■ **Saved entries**
== == ==

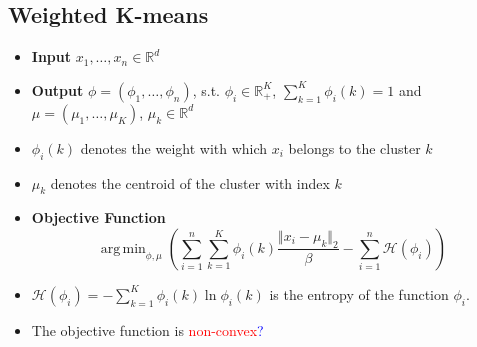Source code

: \documentclass{article}
\DeclareMathOperator*{\argmin}{arg\,min}
\newcommand{\red}[1]{\textcolor{red}{#1}}
\newcommand{\blue}[1]{\textcolor{blue}{#1}}
\begin{document}

\subsection{Weighted K-means}

\begin{itemize}
    \item \textbf{Input} $x_1, \dots, x_n \in \mathbb{R}^d$
    \item \textbf{Output} $\phi=(\phi_1, \dots, \phi_n)$, s.t. $\phi_i \in \mathbb{R}^K_+$, $\sum_{k=1}^K\phi_i(k)=1$ and $\mu=(\mu_1, \dots, \mu_K)$, $\mu_k \in \mathbb{R}^d$
    \item $\phi_i(k)$ denotes the weight with which $x_i$ belongs to the cluster $k$
    \item $\mu_k$ denotes the centroid of the cluster with index $k$
    \item \textbf{Objective Function} $$\argmin_{\phi, \mu} \left( \sum_{i=1}^n \sum_{k=1}^K \phi_i(k) \frac{\Vert x_i-\mu_k \Vert_2}{\beta} - \sum_{i=1}^n\mathcal{H}(\phi_i) \right)$$
    \item $\mathcal{H}(\phi_i) = -\sum_{k=1}^K \phi_i(k)\ln{\phi_i(k)}$ is the entropy of the function $\phi_i$.
    \item The objective function is \red{non-convex}\blue{?}
\end{itemize}
\end{document}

== == ==

■ **YOUR INSTRUCTIONS**
List, from the entries above, every line in which the word "blue" shows up.

■ **YOUR RESPONSE**
\newcommand{\blue}[1]{\textcolor{blue}{#1}}
    \item The objective function is \red{non-convex}\blue{?}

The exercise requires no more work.